* [Problem]
Search the listing below for the string "Topics" and show each line that contains it.

* [Supplied records]
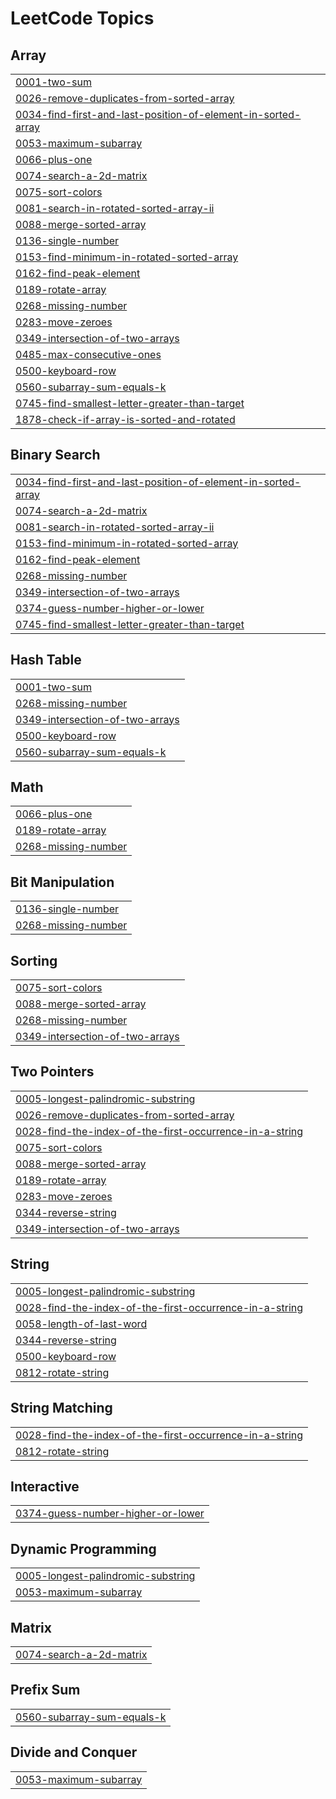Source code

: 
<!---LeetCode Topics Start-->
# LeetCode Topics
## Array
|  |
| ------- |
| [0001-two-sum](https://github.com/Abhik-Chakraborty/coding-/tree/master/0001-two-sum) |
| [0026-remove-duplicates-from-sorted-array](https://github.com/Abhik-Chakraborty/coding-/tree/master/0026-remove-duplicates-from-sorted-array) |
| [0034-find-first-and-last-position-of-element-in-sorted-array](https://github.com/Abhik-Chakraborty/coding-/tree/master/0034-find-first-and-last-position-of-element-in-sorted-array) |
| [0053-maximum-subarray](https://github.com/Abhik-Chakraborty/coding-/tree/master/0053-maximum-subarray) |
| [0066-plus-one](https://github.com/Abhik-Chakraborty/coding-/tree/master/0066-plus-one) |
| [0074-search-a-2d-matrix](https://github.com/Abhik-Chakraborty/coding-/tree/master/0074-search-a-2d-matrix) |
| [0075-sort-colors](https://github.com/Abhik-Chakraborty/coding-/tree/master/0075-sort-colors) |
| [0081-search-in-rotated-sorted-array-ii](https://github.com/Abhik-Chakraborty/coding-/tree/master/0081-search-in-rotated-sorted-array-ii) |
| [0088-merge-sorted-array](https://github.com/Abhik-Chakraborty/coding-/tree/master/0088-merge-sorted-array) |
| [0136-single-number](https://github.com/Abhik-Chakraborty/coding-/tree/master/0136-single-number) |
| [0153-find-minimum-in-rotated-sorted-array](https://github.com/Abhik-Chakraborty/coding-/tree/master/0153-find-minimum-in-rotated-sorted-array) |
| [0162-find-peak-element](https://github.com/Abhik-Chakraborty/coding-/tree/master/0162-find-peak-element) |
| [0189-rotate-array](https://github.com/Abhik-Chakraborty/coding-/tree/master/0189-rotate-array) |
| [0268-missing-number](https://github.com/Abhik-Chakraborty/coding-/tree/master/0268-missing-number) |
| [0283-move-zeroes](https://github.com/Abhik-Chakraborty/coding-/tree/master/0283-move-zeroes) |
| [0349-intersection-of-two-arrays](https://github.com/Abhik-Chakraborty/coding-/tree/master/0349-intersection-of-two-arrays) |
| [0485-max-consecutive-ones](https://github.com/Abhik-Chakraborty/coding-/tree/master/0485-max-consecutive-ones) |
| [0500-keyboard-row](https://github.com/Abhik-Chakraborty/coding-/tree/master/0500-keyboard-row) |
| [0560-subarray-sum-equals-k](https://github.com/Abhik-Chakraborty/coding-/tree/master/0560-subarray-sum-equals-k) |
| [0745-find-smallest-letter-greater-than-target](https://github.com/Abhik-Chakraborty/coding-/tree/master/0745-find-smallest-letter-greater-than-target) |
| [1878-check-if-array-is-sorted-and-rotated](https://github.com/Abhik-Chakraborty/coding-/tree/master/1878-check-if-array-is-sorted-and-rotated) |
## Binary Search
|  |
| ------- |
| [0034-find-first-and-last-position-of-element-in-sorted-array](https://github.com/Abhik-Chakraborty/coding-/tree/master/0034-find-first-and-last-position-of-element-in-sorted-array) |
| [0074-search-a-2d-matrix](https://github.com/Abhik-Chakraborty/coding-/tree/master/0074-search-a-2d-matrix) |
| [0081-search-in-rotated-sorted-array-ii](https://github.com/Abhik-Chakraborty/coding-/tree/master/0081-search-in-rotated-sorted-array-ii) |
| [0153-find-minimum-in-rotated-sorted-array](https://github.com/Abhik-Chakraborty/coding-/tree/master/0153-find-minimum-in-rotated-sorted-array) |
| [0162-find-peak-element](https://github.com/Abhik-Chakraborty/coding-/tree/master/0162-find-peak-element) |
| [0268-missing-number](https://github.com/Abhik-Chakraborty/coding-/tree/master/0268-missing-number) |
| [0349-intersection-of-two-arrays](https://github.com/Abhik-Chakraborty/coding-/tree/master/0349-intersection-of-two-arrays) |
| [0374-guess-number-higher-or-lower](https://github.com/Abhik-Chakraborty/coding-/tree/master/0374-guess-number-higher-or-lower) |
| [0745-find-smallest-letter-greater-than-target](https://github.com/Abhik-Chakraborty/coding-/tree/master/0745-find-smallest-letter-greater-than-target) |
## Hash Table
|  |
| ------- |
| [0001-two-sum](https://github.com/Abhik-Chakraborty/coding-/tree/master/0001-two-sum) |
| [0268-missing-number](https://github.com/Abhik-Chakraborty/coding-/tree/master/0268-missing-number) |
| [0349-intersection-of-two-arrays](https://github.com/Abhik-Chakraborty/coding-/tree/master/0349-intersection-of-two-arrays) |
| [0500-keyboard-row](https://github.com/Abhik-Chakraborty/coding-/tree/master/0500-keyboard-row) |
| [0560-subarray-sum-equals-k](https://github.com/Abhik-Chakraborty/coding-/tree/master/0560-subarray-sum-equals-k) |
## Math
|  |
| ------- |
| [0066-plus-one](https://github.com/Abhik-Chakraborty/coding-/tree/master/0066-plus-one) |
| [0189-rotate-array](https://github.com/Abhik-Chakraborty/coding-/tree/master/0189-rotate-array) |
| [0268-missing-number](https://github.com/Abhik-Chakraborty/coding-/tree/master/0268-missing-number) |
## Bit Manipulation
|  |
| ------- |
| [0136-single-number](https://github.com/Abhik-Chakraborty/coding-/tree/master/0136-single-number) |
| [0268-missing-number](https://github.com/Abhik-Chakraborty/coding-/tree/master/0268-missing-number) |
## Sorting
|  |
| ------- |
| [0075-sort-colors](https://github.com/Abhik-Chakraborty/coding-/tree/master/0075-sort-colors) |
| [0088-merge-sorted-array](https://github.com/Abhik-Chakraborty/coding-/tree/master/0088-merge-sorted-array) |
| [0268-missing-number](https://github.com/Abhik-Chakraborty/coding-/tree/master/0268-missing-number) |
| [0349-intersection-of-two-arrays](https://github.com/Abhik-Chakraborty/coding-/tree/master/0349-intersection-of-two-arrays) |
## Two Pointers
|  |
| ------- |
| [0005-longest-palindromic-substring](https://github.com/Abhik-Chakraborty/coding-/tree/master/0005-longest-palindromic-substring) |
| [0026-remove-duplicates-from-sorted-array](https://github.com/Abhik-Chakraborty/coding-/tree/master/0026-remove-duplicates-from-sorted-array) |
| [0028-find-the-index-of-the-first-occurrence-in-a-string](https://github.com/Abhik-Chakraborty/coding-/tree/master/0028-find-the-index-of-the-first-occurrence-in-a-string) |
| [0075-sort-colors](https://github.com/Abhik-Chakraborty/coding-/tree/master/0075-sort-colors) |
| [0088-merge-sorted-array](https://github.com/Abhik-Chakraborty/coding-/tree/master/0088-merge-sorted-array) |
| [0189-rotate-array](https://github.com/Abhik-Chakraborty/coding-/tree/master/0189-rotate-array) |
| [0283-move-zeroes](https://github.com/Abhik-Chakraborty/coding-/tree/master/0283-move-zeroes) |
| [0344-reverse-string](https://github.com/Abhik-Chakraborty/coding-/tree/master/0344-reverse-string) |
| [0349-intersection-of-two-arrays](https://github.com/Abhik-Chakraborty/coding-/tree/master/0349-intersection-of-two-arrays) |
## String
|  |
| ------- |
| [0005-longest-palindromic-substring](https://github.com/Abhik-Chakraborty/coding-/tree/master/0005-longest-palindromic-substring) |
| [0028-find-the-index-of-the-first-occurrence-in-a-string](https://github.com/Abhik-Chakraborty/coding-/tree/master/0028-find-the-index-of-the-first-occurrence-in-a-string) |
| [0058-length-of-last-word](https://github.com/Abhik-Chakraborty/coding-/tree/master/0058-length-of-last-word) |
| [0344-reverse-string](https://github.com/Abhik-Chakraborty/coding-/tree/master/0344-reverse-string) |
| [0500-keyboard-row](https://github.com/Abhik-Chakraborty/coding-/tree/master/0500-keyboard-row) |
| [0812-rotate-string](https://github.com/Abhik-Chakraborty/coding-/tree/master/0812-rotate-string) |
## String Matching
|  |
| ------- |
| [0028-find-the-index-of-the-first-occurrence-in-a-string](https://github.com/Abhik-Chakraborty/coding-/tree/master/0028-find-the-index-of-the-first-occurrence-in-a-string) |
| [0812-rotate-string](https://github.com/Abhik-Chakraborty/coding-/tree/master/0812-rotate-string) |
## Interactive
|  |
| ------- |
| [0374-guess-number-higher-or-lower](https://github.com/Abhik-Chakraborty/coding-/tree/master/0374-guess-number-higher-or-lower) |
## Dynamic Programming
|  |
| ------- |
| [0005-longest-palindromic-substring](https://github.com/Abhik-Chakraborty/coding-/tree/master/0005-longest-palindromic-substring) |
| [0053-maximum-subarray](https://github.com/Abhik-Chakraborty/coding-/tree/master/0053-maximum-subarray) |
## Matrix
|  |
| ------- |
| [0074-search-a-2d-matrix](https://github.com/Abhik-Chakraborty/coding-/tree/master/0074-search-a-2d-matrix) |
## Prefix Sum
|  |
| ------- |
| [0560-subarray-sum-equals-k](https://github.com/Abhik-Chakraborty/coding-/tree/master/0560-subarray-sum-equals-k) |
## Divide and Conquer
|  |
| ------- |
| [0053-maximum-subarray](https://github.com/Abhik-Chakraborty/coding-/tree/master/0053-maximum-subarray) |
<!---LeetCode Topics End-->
* * *
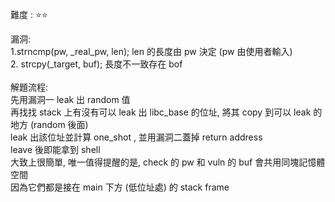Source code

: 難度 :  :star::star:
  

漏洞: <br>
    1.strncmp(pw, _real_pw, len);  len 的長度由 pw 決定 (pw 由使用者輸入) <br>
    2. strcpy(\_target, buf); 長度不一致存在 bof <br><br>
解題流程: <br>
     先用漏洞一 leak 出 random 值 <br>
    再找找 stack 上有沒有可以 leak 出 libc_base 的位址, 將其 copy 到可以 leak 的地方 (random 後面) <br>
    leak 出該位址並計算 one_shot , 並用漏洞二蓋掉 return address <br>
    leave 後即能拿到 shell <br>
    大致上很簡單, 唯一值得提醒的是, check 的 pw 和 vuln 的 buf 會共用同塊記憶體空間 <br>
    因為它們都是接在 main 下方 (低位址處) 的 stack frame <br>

* [Exercise answer]
<!---LeetCode Topics Start-->
# LeetCode Topics
<!---LeetCode Topics End-->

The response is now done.